One of the big perks of AMD’s FidelityFX Super Resolution (FSR) feature is that it’s open source, and modders are already taking advantage of that. Using an FSR configuration file from another game, a fan was able to add FSR to Grand Theft Auto V, and the results are impressive.
Redditor and modder NarutoUA1337 showed off their work on an AMD subreddit. The video above shows off the quality differences between the various modes, but doesn’t show any differences in performance. The video looks great, but high-resolution screenshots comparing the quality modes show a large decline in visual quality, which is typical of FSR at its more extreme modes.
The mod replaces Grand Theft Auto 5‘s internal upscaling tool with FSR. Although it’s not as quite as impressive as games that natively support FSR, the mod shows promise for the future. FSR uses spatial upscaling to increase performance in games running at high resolutions. It’s similar to Nvidia’s DLSS upscaling feature, though DLSS uses A.I. to enhance the image.
FSR is open source, unlike DLSS. AMD hasn’t released the feature through its GPU Open platform yet.
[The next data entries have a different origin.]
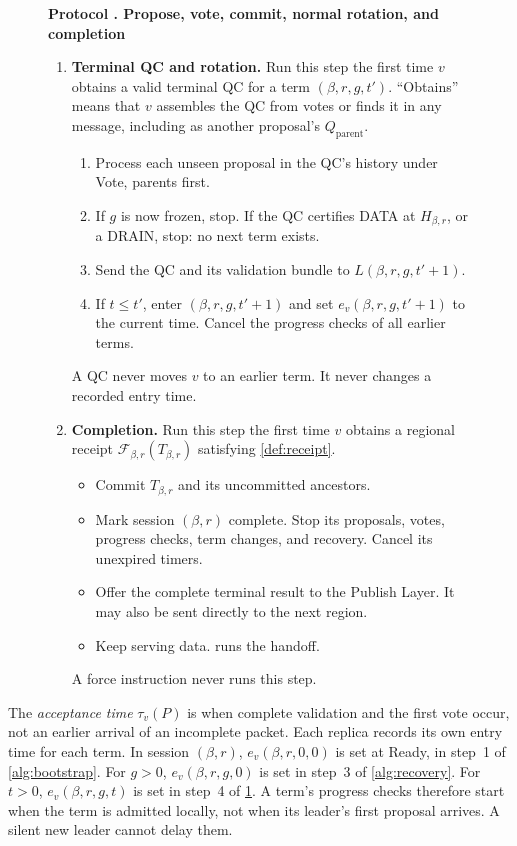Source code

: \documentclass[11pt,a4paper]{article}
\newcommand{\RR}[1]{{\color{rrRed}#1}}
\newcommand{\FC}{\mathcal F}
\newcommand{\defterm}[1]{\textcolor{rrBlue}{\textit{#1}}}
\newcounter{protocol}
\newenvironment{protocol}[3][htbp]{\begin{figure}[#1]\refstepcounter{protocol}\label{#2}
\begin{mdframed}[linewidth=.6pt,skipabove=0pt,skipbelow=0pt,
innertopmargin=7pt,innerbottommargin=7pt]\small
\textbf{Protocol \theprotocol. #3}\par\smallskip}{\end{mdframed}\end{figure}}
\begin{document}
\begin{protocol}{alg:steady}{Propose, vote, commit, normal rotation\RR{, and completion}}
\begin{enumerate}[label=\textbf{\arabic*)},itemsep=3pt]
\item \textbf{Terminal QC and rotation.} Run this step the first time
$v$ obtains a valid terminal QC for a term $(\beta,r,g,t')$.
``Obtains'' means that $v$ assembles the QC from votes or finds it in
any message, including as another proposal's $Q_{\mathrm{parent}}$.
 \begin{enumerate}[label=(\alph*)]
 \item Process each unseen proposal in the QC's history under Vote,
       parents first.
 \item If $g$ is now frozen, stop. \RR{If the QC certifies DATA at
       $H_{\beta,r}$, or a DRAIN, stop: no next term exists.}
 \item Send the QC and its validation bundle to $L(\beta,r,g,t'+1)$.
 \item If $t\le t'$, enter $(\beta,r,g,t'+1)$ and set $e_v(\beta,r,g,t'+1)$ to the
       current time. Cancel the progress checks of all earlier
       terms.
 \end{enumerate}
 A QC never moves $v$ to an earlier term. It never changes a recorded
 entry time.

\item \RR{\textbf{Completion.} Run this step the first time $v$ obtains a
regional receipt $\FC_{\beta,r}(T_{\beta,r})$ satisfying \cref{def:receipt}.}
 \begin{itemize}\color{rrRed}
 \item Commit $T_{\beta,r}$ and its uncommitted ancestors.
 \item Mark session $(\beta,r)$ complete. Stop its proposals, votes, progress
       checks, term changes, and recovery. Cancel its unexpired timers.
 \item Offer the complete terminal result to the Publish Layer.
       It may also be sent directly to the next region.
 \item Keep serving data.  runs the handoff.
 \end{itemize}
 \RR{A force instruction never runs this step.}
\end{enumerate}
\end{protocol}

The \defterm{acceptance time} $\tau_v(P)$ is when complete validation and the first
vote occur, not an earlier arrival of an incomplete packet. Each replica
records its own entry time for each term. In session $(\beta,r)$, $e_v(\beta,r,0,0)$ is
set at Ready, in step~1 of \cref{alg:bootstrap}. For $g>0$, $e_v(\beta,r,g,0)$ is
set in step~3 of \cref{alg:recovery}. For $t>0$, $e_v(\beta,r,g,t)$ is set in
step~4 of \cref{alg:steady}. A term's progress checks therefore start
when the term is admitted locally, not when its leader's first proposal
arrives. A silent new leader cannot delay them.
\end{document}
AMD says it’s coming in mid-July. Instead, the modder borrowed precompiled shaders from another title that supports FSR and used them to implement the feature in Grand Theft Auto 5.
The mod is available now on Github, though we recommend exercising caution if you choose to download it. Outside of the security risk, some users are already reporting issues on certain hardware. As always with mods, this implementation hasn’t been endorsed or verified by AMD or Rockstar Games.
Still, it shows a promising future for FSR. The fact that a modder was able to easily add it into a game before the open source code was available speaks volumes. In the future, we could see a list of community-sourced FSR implementations alongside AMD’s official list, and that’s exciting.
Going down this rabbit hole could expose more issues with FSR, though. As the comparison screenshots show, this fan implementation isn’t as polished as games with native support. Open source software is great for bringing features to the masses, but it doesn’t always come with the same oversight as a proprietary tool.